(Data for review):

# # # # # # #

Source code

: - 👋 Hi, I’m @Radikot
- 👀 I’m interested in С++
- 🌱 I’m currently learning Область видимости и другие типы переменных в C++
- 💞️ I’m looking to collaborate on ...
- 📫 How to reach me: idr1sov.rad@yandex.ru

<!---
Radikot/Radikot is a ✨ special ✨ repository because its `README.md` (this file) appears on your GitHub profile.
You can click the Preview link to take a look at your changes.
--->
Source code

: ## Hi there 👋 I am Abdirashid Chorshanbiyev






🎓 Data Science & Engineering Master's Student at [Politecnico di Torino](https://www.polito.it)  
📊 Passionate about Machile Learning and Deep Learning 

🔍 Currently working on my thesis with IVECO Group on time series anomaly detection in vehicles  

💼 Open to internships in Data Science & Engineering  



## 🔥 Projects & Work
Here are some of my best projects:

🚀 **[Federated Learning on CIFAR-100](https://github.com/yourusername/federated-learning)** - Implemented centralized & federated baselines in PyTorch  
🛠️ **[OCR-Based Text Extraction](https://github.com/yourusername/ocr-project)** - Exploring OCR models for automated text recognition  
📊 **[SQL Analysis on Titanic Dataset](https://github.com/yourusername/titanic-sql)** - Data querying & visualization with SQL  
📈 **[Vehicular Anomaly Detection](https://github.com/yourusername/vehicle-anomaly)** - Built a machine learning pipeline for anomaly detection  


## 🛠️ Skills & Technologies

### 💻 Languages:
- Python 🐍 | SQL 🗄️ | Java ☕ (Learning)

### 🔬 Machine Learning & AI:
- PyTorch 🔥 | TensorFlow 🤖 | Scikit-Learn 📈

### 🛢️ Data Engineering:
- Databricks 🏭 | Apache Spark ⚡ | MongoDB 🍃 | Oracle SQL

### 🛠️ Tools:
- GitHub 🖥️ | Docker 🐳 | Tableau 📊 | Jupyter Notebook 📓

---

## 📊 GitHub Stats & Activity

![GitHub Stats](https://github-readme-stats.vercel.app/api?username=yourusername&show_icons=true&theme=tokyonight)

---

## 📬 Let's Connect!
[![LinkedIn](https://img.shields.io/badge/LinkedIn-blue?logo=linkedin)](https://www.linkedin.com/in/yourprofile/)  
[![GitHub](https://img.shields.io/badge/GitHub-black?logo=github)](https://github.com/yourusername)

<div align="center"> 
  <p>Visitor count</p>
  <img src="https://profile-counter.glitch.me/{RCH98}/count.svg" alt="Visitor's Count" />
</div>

# # # # # # #

(Work task):
Word for word, restate the lines of the data above that fall between the line holding "### 🔬 Machine" and the line holding "## 📬 Let's Connect!", inclusive, and no other lines.

(Reply to the task):
### 🔬 Machine Learning & AI:
- PyTorch 🔥 | TensorFlow 🤖 | Scikit-Learn 📈

### 🛢️ Data Engineering:
- Databricks 🏭 | Apache Spark ⚡ | MongoDB 🍃 | Oracle SQL

### 🛠️ Tools:
- GitHub 🖥️ | Docker 🐳 | Tableau 📊 | Jupyter Notebook 📓

---

## 📊 GitHub Stats & Activity

![GitHub Stats](https://github-readme-stats.vercel.app/api?username=yourusername&show_icons=true&theme=tokyonight)

---

## 📬 Let's Connect!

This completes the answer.